What kind of a problem are you trying to solve?

Numeric (esp. super large numbers, floating-point numbers with errors, ...)
Sorting (putting things in order)
Searching (finding an element by search key)
String (pattern matching, compression, sequencing, crypto, ...)
Partitioning (fair division, ...)
Network (routing, spanning trees, connectivity, flow, ...)
Combinatoric (permutations, combinations, subsets, ...)
Geometric (convex hull, closest pair, bounding sphere, ...)
AI (computer vision, machine learning, training, ...)

Complexity Class

Let $n$ be the input size and $k$ be a fixed constant.

Constant ($k$)
Logarithmic ($\log{n}$)
Linear ($n$)
Linearithmic ($n \log{n}$)
Polynomial ($n^{k} \;\mathrm{where}\:k > 1$)
Exponential ($k^n$)
Superexponential

Underlying Data Structure

There is a huge list of data structures at Wikipedia, but here are some of the more common ones:

Arrays
Sorted Arrays
Linked Lists (singly-linked, doubly-linked, with sentinels, ...)
Hashtables (with several collision resolution strategies)
Unbalanced Trees
Balanced Trees
Skip Lists
Heaps (min, max, binary, Fibonacci)

Strategies

This isn’t a complete list, but it covers some of the more famous ones:

Brute Force. Enumerate all possible solutions, unintelligently, and try them all.
Divide and Conquer. Break down a problem into multiple independent subproblems, solve the subproblems (recursively), and combine those solutions into a solution for the original problem.
Decrease and Conquer. Like Divide and Conquer but break down in to one subproblem.
Transform and Conquer. Reformulate problem into an equivalent problem in another domain.
Input Enhancement. Precalculate results for certain inputs, or create a cache of partial results, so that the actual run is faster.
Prestructuring. Pre-arrange data for faster processing.
Dynamic Programming. Solve an optimization problem by breaking it down into multiple overlapping subproblems, solving the subproblems (recursively), and combining those solutions into a solution for the original problem.
The Greedy Method. When searching for solution, take the most promising next step and never backtrack.
Backtracking. Systematically generate possible solutions to a problem sometimes having to back up when realizing your partially generated candidate can’t possibly be extended to a real solution.
Branch and Bound.
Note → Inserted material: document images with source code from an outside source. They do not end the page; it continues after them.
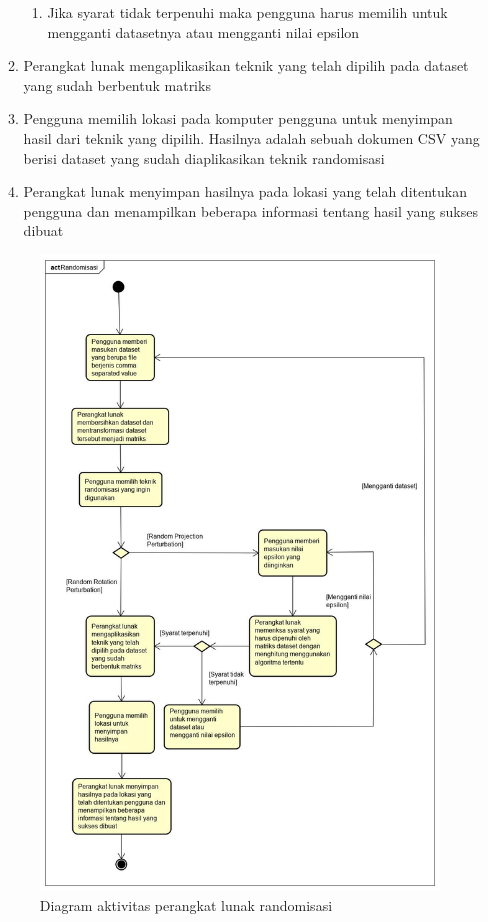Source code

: \documentclass[a4paper,twoside]{article}
\begin{document}
\begin{enumerate}
\begin{enumerate}
\begin{enumerate}
				\item Jika syarat tidak terpenuhi maka pengguna harus memilih untuk mengganti datasetnya atau mengganti nilai epsilon
			\end{enumerate}
			\item Perangkat lunak mengaplikasikan teknik yang telah dipilih pada dataset yang sudah berbentuk matriks
			\item Pengguna memilih lokasi pada komputer pengguna untuk menyimpan hasil dari teknik yang dipilih. Hasilnya adalah sebuah dokumen CSV yang berisi dataset yang sudah diaplikasikan teknik randomisasi
			\item Perangkat lunak menyimpan hasilnya pada lokasi yang telah ditentukan pengguna dan menampilkan beberapa informasi tentang hasil yang sukses dibuat
		\end{enumerate}

		\begin{figure}
			\centering
			\includegraphics[scale=0.4]{activitydiagram}
			\caption{Diagram aktivitas perangkat lunak randomisasi}
			\label{fig:activitydiagram}
		\end{figure}


\end{enumerate}
\end{document}
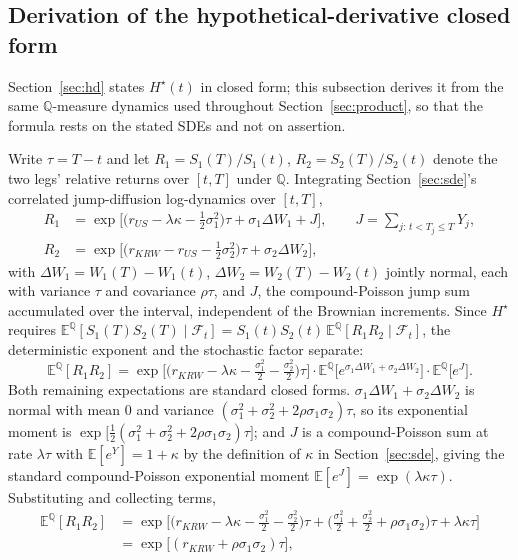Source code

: \documentclass[11pt,a4paper]{article}
\begin{document}
\subsection{Derivation of the hypothetical-derivative closed form}
\label{sec:hdderiv}

Section~\ref{sec:hd} states $H^\star(t)$ in closed form; this subsection derives it from the same $\mathbb Q$-measure dynamics used throughout Section~\ref{sec:product}, so that the formula rests on the stated SDEs and not on assertion.

Write $\tau=T-t$ and let $R_1=S_1(T)/S_1(t)$, $R_2=S_2(T)/S_2(t)$ denote the two legs' relative returns over $[t,T]$ under $\mathbb Q$. Integrating Section~\ref{sec:sde}'s correlated jump-diffusion log-dynamics over $[t,T]$,
\begin{align}
R_1 &= \exp\Big[\big(r_{US}-\lambda\kappa-\tfrac12\sigma_1^2\big)\tau + \sigma_1\Delta W_1 + J\Big], \qquad J=\!\!\sum_{j:\,t<T_j\le T}\!\!Y_j, \\
R_2 &= \exp\Big[\big(r_{KRW}-r_{US}-\tfrac12\sigma_2^2\big)\tau + \sigma_2\Delta W_2\Big],
\end{align}
with $\Delta W_1=W_1(T)-W_1(t)$, $\Delta W_2=W_2(T)-W_2(t)$ jointly normal, each with variance $\tau$ and covariance $\rho\tau$, and $J$, the compound-Poisson jump sum accumulated over the interval, independent of the Brownian increments. Since $H^\star$ requires $\mathbb E^{\mathbb Q}[S_1(T)S_2(T)\mid\mathcal F_t]=S_1(t)S_2(t)\,\mathbb E^{\mathbb Q}[R_1R_2\mid\mathcal F_t]$, the deterministic exponent and the stochastic factor separate:
\begin{equation}
\mathbb E^{\mathbb Q}[R_1R_2] = \exp\!\Big[\big(r_{KRW}-\lambda\kappa-\tfrac{\sigma_1^2}2-\tfrac{\sigma_2^2}2\big)\tau\Big]\cdot \mathbb E^{\mathbb Q}\big[e^{\sigma_1\Delta W_1+\sigma_2\Delta W_2}\big]\cdot\mathbb E^{\mathbb Q}\big[e^{J}\big].
\end{equation}
Both remaining expectations are standard closed forms. $\sigma_1\Delta W_1+\sigma_2\Delta W_2$ is normal with mean $0$ and variance $(\sigma_1^2+\sigma_2^2+2\rho\sigma_1\sigma_2)\tau$, so its exponential moment is $\exp\big[\tfrac12(\sigma_1^2+\sigma_2^2+2\rho\sigma_1\sigma_2)\tau\big]$; and $J$ is a compound-Poisson sum at rate $\lambda\tau$ with $\mathbb E[e^Y]=1+\kappa$ by the definition of $\kappa$ in Section~\ref{sec:sde}, giving the standard compound-Poisson exponential moment $\mathbb E[e^J]=\exp(\lambda\kappa\tau)$. Substituting and collecting terms,
\begin{align}
\mathbb E^{\mathbb Q}[R_1R_2] &= \exp\!\Big[\big(r_{KRW}-\lambda\kappa-\tfrac{\sigma_1^2}2-\tfrac{\sigma_2^2}2\big)\tau + \big(\tfrac{\sigma_1^2}2+\tfrac{\sigma_2^2}2+\rho\sigma_1\sigma_2\big)\tau + \lambda\kappa\tau\Big] \\
&= \exp\big[(r_{KRW}+\rho\sigma_1\sigma_2)\tau\big], \label{eq:er1r2}
\end{align}
\end{document}
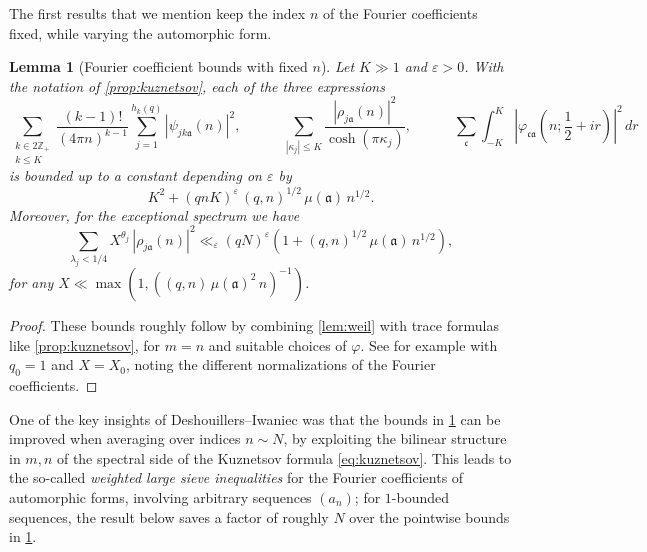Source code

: \documentclass[reqno,11pt]{amsart}
\newtheorem{knownlemma}[knowntheorem]{Lemma}
\theoremstyle{remark}
\numberwithin{equation}{section}
\newcommand{\Z}{\mathbb{Z}}
\newcommand{\ma}{\mathfrak{a}}
\newcommand{\mc}{\mathfrak{c}}
\newcommand{\eps}{\varepsilon}
\newcommand{\ch}{\cosh}
\begin{document}
The first results that we mention keep the index $n$ of the Fourier coefficients fixed, while varying the automorphic form.

\begin{knownlemma}[Fourier coefficient bounds with fixed $n$] \label{lem:coefficient-bounds}
    Let $K \gg 1$ and $\eps > 0$. With the notation of \cref{prop:kuznetsov}, each of the three expressions 
    \[
        \sum_{\substack{k \in 2\Z_+ \\ k \le K}} \frac{(k-1)!}{(4\pi n)^{k-1}} \sum_{j = 1}^{h_k(q)}  |\psi_{jk\ma}(n)|^2,
        \qquad\quad
        \sum_{|\kappa_j| \le K} \frac{|\rho_{j\ma}(n)|^2}{\ch(\pi \kappa_j)},
        \qquad\quad
        \sum_{\mc} \int_{-K}^K \left\vert \varphi_{\mc\ma}\left(n; \frac{1}{2} + ir\right) \right\vert^2\, dr
    \]
    is bounded up to a constant depending on $\eps$ by
    \[
        K^2 + (qnK)^{\eps}\, (q, n)^{1/2}\, \mu(\ma)\, n^{1/2}.
    \]
    Moreover, for the exceptional spectrum we have 
    \begin{equation} \label{eq:coefficient-bound-exceptional}
        \sum_{\lambda_j < 1/4} X^{\theta_j}\, |\rho_{j\ma}(n)|^2 \ll_\eps 
        (qN)^\eps \left(1 + (q, n)^{1/2}\, \mu(\ma)\, n^{1/2}\right),
    \end{equation}
    for any $X \ll \max\left(1, \left((q, n)\, \mu(\ma)^2\, n\right)^{-1}\right)$.
\end{knownlemma}

\begin{proof}
These bounds roughly follow by combining \cref{lem:weil} with trace formulas like \cref{prop:kuznetsov}, for $m = n$ and suitable choices of $\varphi$.
See for example \cite[Lemmas 2.7 and 2.9]{topacogullari2017certain} with $q_0 = 1$ and $X = X_0$, noting the different normalizations of the Fourier coefficients.
\end{proof}


One of the key insights of Deshouillers--Iwaniec \cite{deshouillers1982kloosterman} was that the bounds in \cref{lem:coefficient-bounds} can be improved when averaging over indices $n \sim N$, by exploiting the bilinear structure in $m, n$ of the spectral side of the Kuznetsov formula \cref{eq:kuznetsov}. This leads to the so-called \emph{weighted large sieve inequalities} for the Fourier coefficients of automorphic forms, involving arbitrary sequences $(a_n)$; for $1$-bounded sequences, the result below saves a factor of roughly $N$ over the pointwise bounds in \cref{lem:coefficient-bounds}.
\end{document}

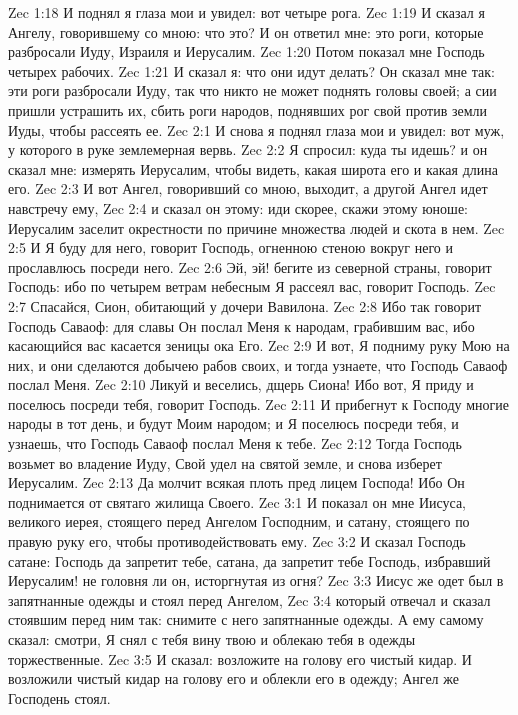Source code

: \vs Zec 1:18 И поднял я глаза мои и увидел: вот четыре рога.
\vs Zec 1:19 И сказал я Ангелу, говорившему со мною: что это? И он ответил мне: это роги, которые разбросали Иуду, Израиля и Иерусалим.
\vs Zec 1:20 Потом показал мне Господь четырех рабочих.
\vs Zec 1:21 И сказал я: что они идут делать? Он сказал мне так: эти роги разбросали Иуду, так что никто не может поднять головы своей; а сии пришли устрашить их, сбить роги народов, поднявших рог свой против земли Иуды, чтобы рассеять ее.
\vs Zec 2:1 И снова я поднял глаза мои и увидел: вот муж, у которого в руке землемерная вервь.
\vs Zec 2:2 Я спросил: куда ты идешь? и он сказал мне: измерять Иерусалим, чтобы видеть, какая широта его и какая длина его.
\vs Zec 2:3 И вот Ангел, говоривший со мною, выходит, а другой Ангел идет навстречу ему,
\vs Zec 2:4 и сказал он этому: иди скорее, скажи этому юноше: Иерусалим заселит окрестности по причине множества людей и скота в нем.
\vs Zec 2:5 И Я буду для него, говорит Господь, огненною стеною вокруг него и прославлюсь посреди него.
\vs Zec 2:6 Эй, эй! бегите из северной страны, говорит Господь: ибо по четырем ветрам небесным Я рассеял вас, говорит Господь.
\vs Zec 2:7 Спасайся, Сион, обитающий у дочери Вавилона.
\vs Zec 2:8 Ибо так говорит Господь Саваоф: для славы Он послал Меня к народам, грабившим вас, ибо касающийся вас касается зеницы ока Его.
\vs Zec 2:9 И вот, Я подниму руку Мою на них, и они сделаются добычею рабов своих, и тогда узнаете, что Господь Саваоф послал Меня.
\vs Zec 2:10 Ликуй и веселись, дщерь Сиона! Ибо вот, Я приду и поселюсь посреди тебя, говорит Господь.
\vs Zec 2:11 И прибегнут к Господу многие народы в тот день, и будут Моим народом; и Я поселюсь посреди тебя, и узнаешь, что Господь Саваоф послал Меня к тебе.
\vs Zec 2:12 Тогда Господь возьмет во владение Иуду, Свой удел на святой земле, и снова изберет Иерусалим.
\vs Zec 2:13 Да молчит всякая плоть пред лицем Господа! Ибо Он поднимается от святаго жилища Своего.
\vs Zec 3:1 И показал он мне Иисуса, великого иерея, стоящего перед Ангелом Господним, и сатану, стоящего по правую руку его, чтобы противодействовать ему.
\vs Zec 3:2 И сказал Господь сатане: Господь да запретит тебе, сатана, да запретит тебе Господь, избравший Иерусалим! не головня ли он, исторгнутая из огня?
\vs Zec 3:3 Иисус же одет был в запятнанные одежды и стоял перед Ангелом,
\vs Zec 3:4 который отвечал и сказал стоявшим перед ним так: снимите с него запятнанные одежды. А ему самому сказал: смотри, Я снял с тебя вину твою и облекаю тебя в одежды торжественные.
\vs Zec 3:5 И сказал: возложите на голову его чистый кидар. И возложили чистый кидар на голову его и облекли его в одежду; Ангел же Господень стоял.
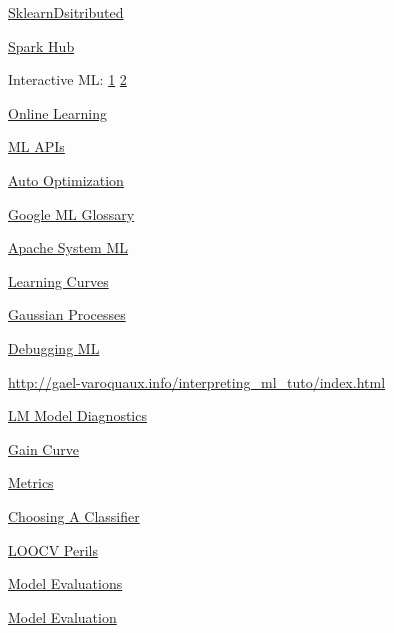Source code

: \documentclass[]{book}
\begin{document}
\href{https://alexperrier.github.io/jekyll/update/2016/03/16/out-of-core-scikit-boston-meetup.html\#/}{SklearnDsitributed}

\href{https://sparkhub.databricks.com/}{Spark Hub}

Interactive ML:
\href{https://channel9.msdn.com/Events/useR-international-R-User-conference/useR2016/Interactive-Naive-Bayes-using-Shiny-Text-Retrieval-Classification-Quantification}{1}
\textbar{}
\href{https://nuit-blanche.blogspot.com/2017/02/saturday-morning-videos-interactive.html}{2}

\href{http://scikit-learn.org/stable/modules/generated/sklearn.linear_model.PassiveAggressiveRegressor.html}{Online
Learning}

\href{http://www.kdnuggets.com/2015/12/machine-learning-data-science-apis.html}{ML
APIs}

\href{https://sigopt.com/}{Auto Optimization}

\href{https://developers.google.com/machine-learning/glossary/}{Google
ML Glossary}

\href{https://systemml.apache.org}{Apache System ML}

\href{http://www.ritchieng.com/machinelearning-learning-curve/}{Learning
Curves}

\href{http://scikit-learn.org/stable/modules/gaussian_process.html}{Gaussian
Processes}

\href{http://nlpers.blogspot.com/2016/08/debugging-machine-learning.html}{Debugging
ML}

\url{http://gael-varoquaux.info/interpreting_ml_tuto/index.html}

\href{http://mpastell.com/2013/04/19/python_regression/}{LM Model
Diagnostics}

\href{https://www.rdocumentation.org/packages/WVPlots/versions/0.2.6/topics/GainCurvePlot}{Gain
Curve}

\href{https://www.analyticsvidhya.com/blog/2016/02/7-important-model-evaluation-error-metrics/}{Metrics}

\href{http://blog.echen.me/2011/04/27/choosing-a-machine-learning-classifier/}{Choosing
A Classifier}

\href{http://www.russpoldrack.org/2012/12/the-perils-of-leave-one-out.html}{LOOCV
Perils}

\href{http://www.win-vector.com/blog/2016/12/be-careful-evaluating-model-predictions/}{Model
Evaluations}

\href{http://blog.dato.com/how-to-evaluate-machine-learning-models-part-1-orientation}{Model
Evaluation}
\end{document}
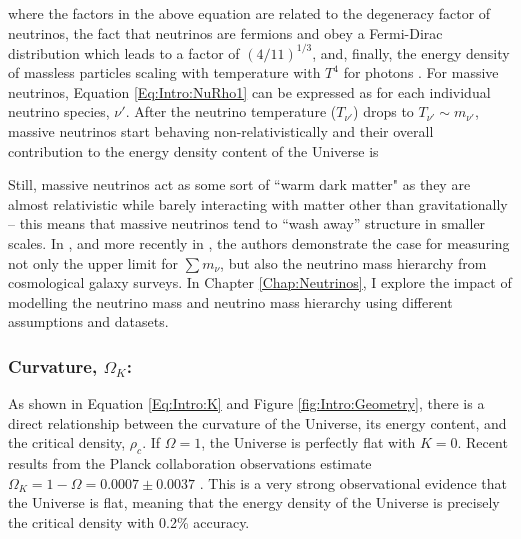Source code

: where the factors in the above equation are related to the degeneracy factor of neutrinos, the fact that neutrinos are fermions and obey a Fermi-Dirac distribution which leads to a factor of $(4/11)^{1/3}$, and, finally, the energy density of massless particles scaling with temperature with $T^{4}$ for photons \citep{dods}. For massive neutrinos, Equation \eqref{Eq:Intro:NuRho1} can be expressed as 
for each individual neutrino species, $\nu'$. After the neutrino temperature ($T_{\nu'}$) drops to $T_{\nu'} \sim  m_{\nu'}$, massive neutrinos start behaving non-relativistically and their overall contribution to the energy density content of the Universe is \citep{2003HannestadNeutrino}



\qquad Still, massive neutrinos act as some sort of ``warm dark matter" as they are almost relativistic while barely interacting with matter other than gravitationally -- this means that massive neutrinos tend to ``wash away'' structure in smaller scales. In \cite{2003HannestadNeutrino}, and more recently in \cite{2016Hannestad}, the authors demonstrate the case for measuring not only the upper limit for $\sum m_{\nu}$, but also the neutrino mass hierarchy from cosmological galaxy surveys. In Chapter \ref{Chap:Neutrinos}, I explore the impact of modelling the neutrino mass and neutrino mass hierarchy using different assumptions and datasets.


\subsubsection{Curvature, $\Omega_K$:}
As shown in Equation \eqref{Eq:Intro:K} and Figure \ref{fig:Intro:Geometry}, there is a direct relationship between the curvature of the Universe, its energy content, and the critical density, $\rho_c$. If $\Omega = 1$, the Universe is perfectly flat with $K=0$. Recent results from the Planck collaboration observations estimate $\Omega_K = 1 - \Omega = 0.0007\pm 0.0037$ \citep{2018PlanckCosmology}. This is a very strong observational evidence that the Universe is flat, meaning that the energy density of the Universe is precisely the critical density with 0.2\% accuracy. 

\vspace{5mm}

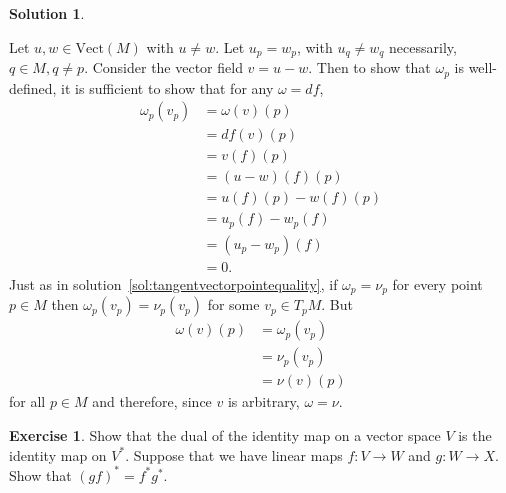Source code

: \documentclass[11pt, a4paper]{article}
\theoremstyle{definition}
\newtheorem{ex}{Exercise}[part]
\newtheorem{sol}{Solution}[part]
\begin{document}
\begin{sol}\label{sol:welldefined1forms}

Let $u, w \in \text{Vect}(M)$ with $u \neq w$. Let $u_p = w_p$, with $u_q \neq w_q$ necessarily, $q \in M, q \neq p$.
Consider the vector field $v = u - w$. Then to show that $\omega_p$ is well-defined, it is sufficient to show that for any $\omega = df$,
\begin{align*}
    \omega_p(v_p) &= \omega(v)(p) \\
                  &= df(v)(p) \\
                  &= v(f)(p) \\
                  &= (u - w)(f)(p) \\
                  &= u(f)(p) - w(f)(p) \\
                  &= u_p(f) - w_p(f) \\
                  &= (u_p - w_p)(f) \\
                  &= 0.
\end{align*}
Just as in solution~\ref{sol:tangentvectorpointequality}, if $\omega_p = \nu_p$ for every point $p \in M$ then $\omega_p(v_p) = \nu_p(v_p)$ for some $v_p \in T_p M$. But
\begin{align*}
\omega (v)(p) &= \omega_p(v_p) \\
              &= \nu_p(v_p) \\
              &= \nu (v)(p)
\end{align*}
for all $p \in M$ and therefore, since $v$ is arbitrary, $\omega = \nu$.

\end{sol}

\begin{ex}

Show that the dual of the identity map on a vector space $V$ is the identity map on $V^*$.
Suppose that we have linear maps $f: V \to W$ and $g: W \to X$. Show that ${(gf)}^* = f^* g^*$.

\end{ex}
\end{document}
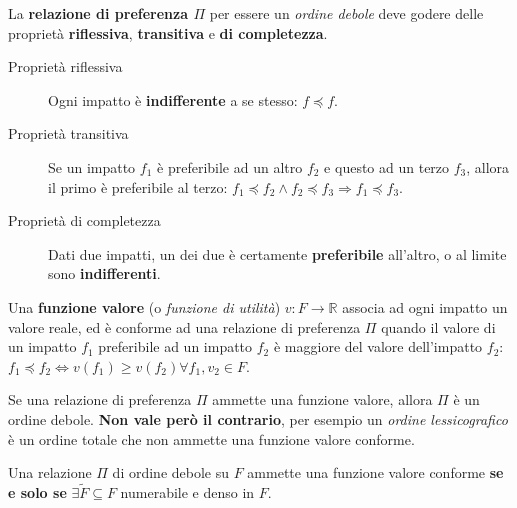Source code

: \documentclass[\main/main.tex]{subfiles}
\begin{document}
\vspace{5mm}

La \textbf{relazione di preferenza $\Pi$} per essere un \textit{ordine debole} deve godere delle proprietà \textbf{riflessiva}, \textbf{transitiva} e \textbf{di completezza}.

\begin{description}
	\item [Proprietà riflessiva] Ogni impatto è \textbf{indifferente} a se stesso: $f \preceq f$.
	\item [Proprietà transitiva] Se un impatto $f_1$ è preferibile ad un altro $f_2$ e questo ad un terzo $f_3$, allora il primo è preferibile al terzo: $f_1 \preceq f_2 \land f_2 \preceq f_3 \Rightarrow f_1 \preceq f_3$.
	\item [Proprietà di completezza] Dati due impatti, un dei due è certamente \textbf{preferibile} all'altro, o al limite sono \textbf{indifferenti}.
\end{description}

\vspace{5mm}

Una \textbf{funzione valore} (o \textit{funzione di utilità}) $v: F \rightarrow \mathbb{R}$ associa ad ogni impatto un valore reale, ed è conforme ad una relazione di preferenza $\Pi$ quando il valore di un impatto $f_1$ preferibile ad un impatto $f_2$ è maggiore del valore dell'impatto $f_2$: $f_1 \preceq f_2 \Leftrightarrow v(f_1) \geq v(f_2) \forall f_1, v_2 \in F$.

Se una relazione di preferenza $\Pi$ ammette una funzione valore, allora $\Pi$ è un ordine debole. \textbf{Non vale però il contrario}, per esempio un \textit{ordine lessicografico} è un ordine totale che non ammette una funzione valore conforme.

Una relazione $\Pi$ di ordine debole su $F$ ammette una funzione valore conforme \textbf{se e solo se} $\exists \tilde{F} \subseteq F$ numerabile e denso in $F$.
\end{document}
Backtrack in an optimization setting.
Hill Climbing. Solve (or find an approximate solution to) an optimization problem by generating candidate solutions that are (hopefully) improvements over the previous candidate.
Particle Swarm. Solve an optimization problem with a bunch of decentralized particles all searching for a solution with something that looks like its has a collective organization (e.g. ant colonies, bird flocks, animal herds).
Las Vegas. Generate possible solutions non-deterministically in a way that always produces the correct answer but makes no guarantees on how long it will run or how much space it will need (in the worst case).
Monte Carlo. Generate possible solutions non-deterministically in a way that has has time and space guarantees but has a small probability of giving the wrong answer. The probability of error can be reduced by running the algorithm longer.

Learning and Applying the Strategies

There are so many strategies that ultimately, you just have to gain a lot of experience seeing the various strategies applied in context.

But we can take advantage of those that came before us and provided nice little overviews of various strategies with specific problems and “when to apply it” guides. One very useful guide is this one by Himanshu Singour.

Exercise: Browse the article now. After a couple months of formal study of algorithms, reread the article in detail.

Recall Practice

Here are some questions useful for your spaced repetition learning. Many of the answers are not found on this page. Some will have popped up in lecture. Others will require you to do your own research.

What are the four primary dimensions of algorithm classification?
Domain, complexity class, underlying data structure, and problem solving strategy.
What are some secondary concerns when classifying algorithms?
Whether the algorithm is sequential or parallel, deterministic or randomized, whether it finds one solution or all solutions, whether it finds any solution or the optimal solution, whether it finds an exact or approximate solution.
What is a decision problem?
One where the algorithm determines whether a certain condition is true or false.
What is a functional problem?
One where the algorithm computes a value for a function.
What is a constraint problem?
One where the algorithm finds any input that satisfies a given condition.
What is an optimization problem?
One where the algorithm finds the input that minimizes or maximizes a function.

Summary

We’ve covered:

Why study algorithms
Dimensions of algorithm classification
A big list of algorithm strategies